'''
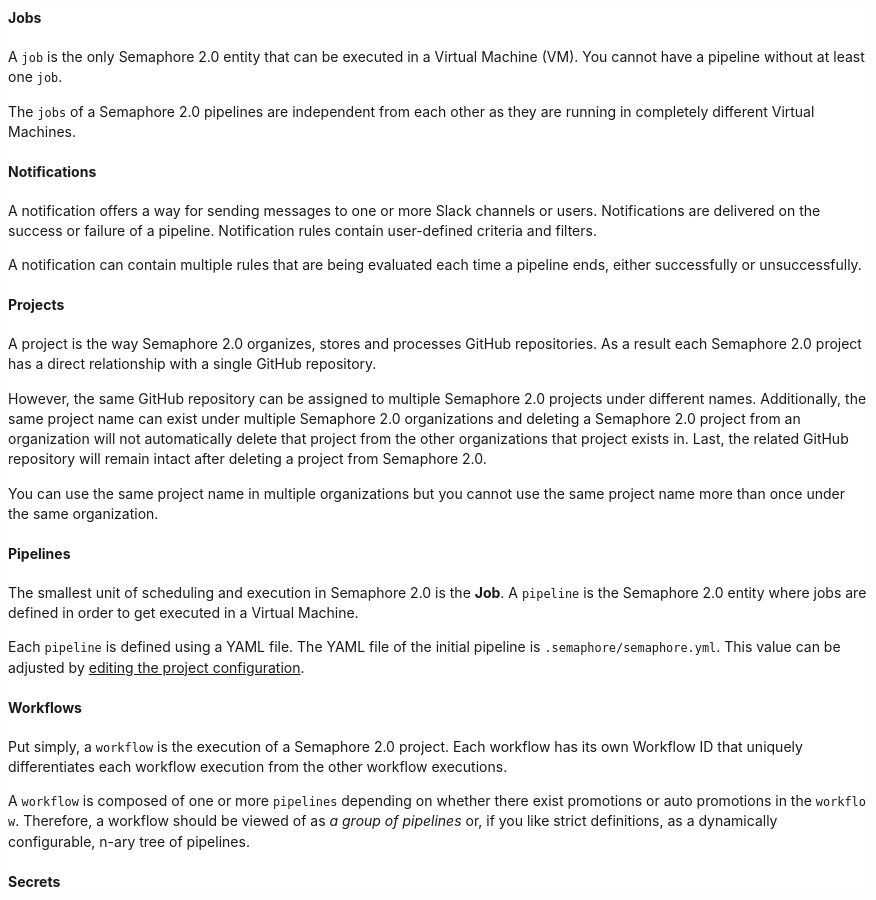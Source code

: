 #### Jobs

A `job` is the only Semaphore 2.0 entity that can be executed in a Virtual
Machine (VM). You cannot have a pipeline without at least one `job`.

The `jobs` of a Semaphore 2.0 pipelines are independent from each other as they
are running in completely different Virtual Machines.

#### Notifications

A notification offers a way for sending messages to one or more Slack
channels or users. Notifications are delivered on the success or failure of a
pipeline. Notification rules contain user-defined criteria and filters.

A notification can contain multiple rules that are being evaluated each time
a pipeline ends, either successfully or unsuccessfully.

#### Projects

A project is the way Semaphore 2.0 organizes, stores and processes GitHub
repositories. As a result each Semaphore 2.0 project has a direct relationship
with a single GitHub repository.

However, the same GitHub repository can be assigned to multiple Semaphore 2.0
projects under different names. Additionally, the same project name can exist
under multiple Semaphore 2.0 organizations and deleting a Semaphore 2.0 project
from an organization will not automatically delete that project from the other
organizations that project exists in. Last, the related GitHub repository will
remain intact after deleting a project from Semaphore 2.0.

You can use the same project name in multiple organizations but you cannot
use the same project name more than once under the same organization.

#### Pipelines

The smallest unit of scheduling and execution in Semaphore 2.0 is the **Job**.
A `pipeline` is the Semaphore 2.0 entity where jobs are defined in order to get
executed in a Virtual Machine.

Each `pipeline` is defined using a YAML file. The YAML file of the initial
pipeline is `.semaphore/semaphore.yml`. This value can be adjusted by [editing
the project configuration](#changing-the-initial-pipeline-file).

#### Workflows

Put simply, a `workflow` is the execution of a Semaphore 2.0 project. Each
workflow has its own Workflow ID that uniquely differentiates each workflow
execution from the other workflow executions.

A `workflow` is composed of one or more `pipelines` depending on whether there
exist promotions or auto promotions in the `workflow`. Therefore, a workflow
should be viewed of as *a group of pipelines* or, if you like strict
definitions, as a dynamically configurable, n-ary tree of pipelines.

#### Secrets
'''
WHAT THE TASK ASKS —
What you return must match each record exactly and contain no images.

FINAL ANSWER —
Source code

: #### Jobs

A `job` is the only Semaphore 2.0 entity that can be executed in a Virtual
Machine (VM). You cannot have a pipeline without at least one `job`.

The `jobs` of a Semaphore 2.0 pipelines are independent from each other as they
are running in completely different Virtual Machines.

#### Notifications

A notification offers a way for sending messages to one or more Slack
channels or users. Notifications are delivered on the success or failure of a
pipeline. Notification rules contain user-defined criteria and filters.

A notification can contain multiple rules that are being evaluated each time
a pipeline ends, either successfully or unsuccessfully.

#### Projects

A project is the way Semaphore 2.0 organizes, stores and processes GitHub
repositories. As a result each Semaphore 2.0 project has a direct relationship
with a single GitHub repository.

However, the same GitHub repository can be assigned to multiple Semaphore 2.0
projects under different names. Additionally, the same project name can exist
under multiple Semaphore 2.0 organizations and deleting a Semaphore 2.0 project
from an organization will not automatically delete that project from the other
organizations that project exists in. Last, the related GitHub repository will
remain intact after deleting a project from Semaphore 2.0.

You can use the same project name in multiple organizations but you cannot
use the same project name more than once under the same organization.

#### Pipelines

The smallest unit of scheduling and execution in Semaphore 2.0 is the **Job**.
A `pipeline` is the Semaphore 2.0 entity where jobs are defined in order to get
executed in a Virtual Machine.

Each `pipeline` is defined using a YAML file. The YAML file of the initial
pipeline is `.semaphore/semaphore.yml`. This value can be adjusted by [editing
the project configuration](#changing-the-initial-pipeline-file).

#### Workflows

Put simply, a `workflow` is the execution of a Semaphore 2.0 project. Each
workflow has its own Workflow ID that uniquely differentiates each workflow
execution from the other workflow executions.

A `workflow` is composed of one or more `pipelines` depending on whether there
exist promotions or auto promotions in the `workflow`. Therefore, a workflow
should be viewed of as *a group of pipelines* or, if you like strict
definitions, as a dynamically configurable, n-ary tree of pipelines.

#### Secrets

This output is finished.